From Exposure to Internalization: Dual-Stream Calibration for In-context Clinical Reasoning

arXiv cs.AI / 4/10/2026

💬 OpinionSignals & Early TrendsIdeas & Deep AnalysisModels & Research

Key Points

  • The paper argues that existing in-context learning and RAG approaches often expose models to clinical knowledge but do not achieve true “contextual internalization” that adjusts internal representations per case at inference time.
  • It introduces Dual-Stream Calibration (DSC), a test-time training framework with two coordinated calibration streams: a semantic stream that stabilizes generation by minimizing entropy over key evidence and a structural stream that learns latent inferential dependencies via iterative meta-learning.
  • DSC trains on specialized support sets during inference to better align external clinical evidence with the model’s internal logic, moving beyond passive attention-based matching toward active refinement of the latent reasoning space.
  • Experiments on thirteen clinical datasets show DSC outperforming multiple baselines across three task paradigms, including both training-dependent models and other test-time learning methods.
  • Overall, the work presents a reasoning-focused calibration method aimed at improving robustness and coherence of LLM-based clinical reasoning under heterogeneous real-world records.

Abstract

Contextual clinical reasoning demands robust inference grounded in complex, heterogeneous clinical records.

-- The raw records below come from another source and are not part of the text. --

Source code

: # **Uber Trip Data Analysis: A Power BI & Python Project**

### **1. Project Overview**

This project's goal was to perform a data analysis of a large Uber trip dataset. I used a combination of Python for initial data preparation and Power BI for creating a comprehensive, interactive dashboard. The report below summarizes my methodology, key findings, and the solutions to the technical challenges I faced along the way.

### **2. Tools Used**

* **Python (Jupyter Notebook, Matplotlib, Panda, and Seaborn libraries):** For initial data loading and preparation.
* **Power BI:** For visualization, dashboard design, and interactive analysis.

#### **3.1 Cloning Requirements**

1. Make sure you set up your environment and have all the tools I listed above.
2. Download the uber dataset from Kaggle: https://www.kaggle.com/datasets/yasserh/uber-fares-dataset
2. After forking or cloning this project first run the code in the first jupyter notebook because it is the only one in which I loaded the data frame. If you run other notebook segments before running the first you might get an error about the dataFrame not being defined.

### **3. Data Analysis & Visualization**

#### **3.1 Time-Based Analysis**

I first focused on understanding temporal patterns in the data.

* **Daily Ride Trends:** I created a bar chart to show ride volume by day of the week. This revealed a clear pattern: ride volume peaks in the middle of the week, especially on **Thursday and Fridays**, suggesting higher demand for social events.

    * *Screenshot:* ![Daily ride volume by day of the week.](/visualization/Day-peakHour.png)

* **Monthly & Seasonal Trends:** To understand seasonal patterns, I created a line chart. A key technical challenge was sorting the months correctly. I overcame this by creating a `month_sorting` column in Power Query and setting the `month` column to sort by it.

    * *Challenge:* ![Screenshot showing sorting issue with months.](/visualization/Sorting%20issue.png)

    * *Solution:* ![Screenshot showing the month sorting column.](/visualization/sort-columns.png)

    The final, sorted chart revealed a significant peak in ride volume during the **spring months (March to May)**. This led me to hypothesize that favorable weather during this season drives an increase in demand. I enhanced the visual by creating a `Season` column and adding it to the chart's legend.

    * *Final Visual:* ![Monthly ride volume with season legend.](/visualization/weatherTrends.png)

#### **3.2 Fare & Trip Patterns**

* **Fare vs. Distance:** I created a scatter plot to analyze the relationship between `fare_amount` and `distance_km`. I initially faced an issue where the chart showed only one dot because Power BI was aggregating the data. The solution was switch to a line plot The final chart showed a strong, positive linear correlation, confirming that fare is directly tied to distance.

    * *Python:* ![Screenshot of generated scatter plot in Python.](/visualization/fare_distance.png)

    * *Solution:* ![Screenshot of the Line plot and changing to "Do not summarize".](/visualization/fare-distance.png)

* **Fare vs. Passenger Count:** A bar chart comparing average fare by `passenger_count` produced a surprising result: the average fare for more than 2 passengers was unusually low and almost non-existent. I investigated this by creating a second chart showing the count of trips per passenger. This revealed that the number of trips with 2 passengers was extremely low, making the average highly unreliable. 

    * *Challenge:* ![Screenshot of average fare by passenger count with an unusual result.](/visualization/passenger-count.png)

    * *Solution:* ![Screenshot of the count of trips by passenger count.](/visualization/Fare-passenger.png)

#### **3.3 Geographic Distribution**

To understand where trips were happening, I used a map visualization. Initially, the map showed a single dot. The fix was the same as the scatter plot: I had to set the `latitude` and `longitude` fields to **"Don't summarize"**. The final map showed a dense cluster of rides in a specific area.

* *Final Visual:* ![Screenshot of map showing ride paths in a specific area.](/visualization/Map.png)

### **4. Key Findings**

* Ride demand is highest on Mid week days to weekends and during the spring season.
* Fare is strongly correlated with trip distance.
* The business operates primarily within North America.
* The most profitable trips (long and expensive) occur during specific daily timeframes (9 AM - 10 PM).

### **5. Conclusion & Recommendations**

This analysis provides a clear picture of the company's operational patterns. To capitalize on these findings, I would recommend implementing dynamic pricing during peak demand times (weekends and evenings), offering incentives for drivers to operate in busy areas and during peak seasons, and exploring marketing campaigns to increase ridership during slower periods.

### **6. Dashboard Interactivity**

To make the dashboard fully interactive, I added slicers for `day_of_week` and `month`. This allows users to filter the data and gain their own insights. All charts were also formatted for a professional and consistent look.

While state-of-the-art fine-tuning, in-context learning (ICL), and retrieval-augmented generation (RAG) enable knowledge exposure, they often fall short of genuine contextual internalization: dynamically adjusting a model's internal representations to the subtle nuances of individual cases at inference time. To address this, we propose Dual-Stream Calibration (DSC), a test-time training framework that transcends superficial knowledge exposure to achieve deep internalization during inference. DSC facilitates input internalization by synergistically aligning two calibration streams. Unlike passive context exposure, the Semantic Calibration Stream enforces a deliberative reflection on core evidence, internalizing semantic anchors by minimizing entropy to stabilize generative trajectories. Simultaneously, the Structural Calibration Stream assimilates latent inferential dependencies through an iterative meta-learning objective. By training on specialized support sets at test-time, this stream enables the model to bridge the gap between external evidence and internal logic, synthesizing fragmented data into a coherent response. Our approach shifts the reasoning paradigm from passive attention-based matching to an active refinement of the latent inferential space. Validated against thirteen clinical datasets, DSC demonstrates superiority across three distinct task paradigms, consistently outstripping state-of-the-art baselines ranging from training-dependent models to test-time learning frameworks.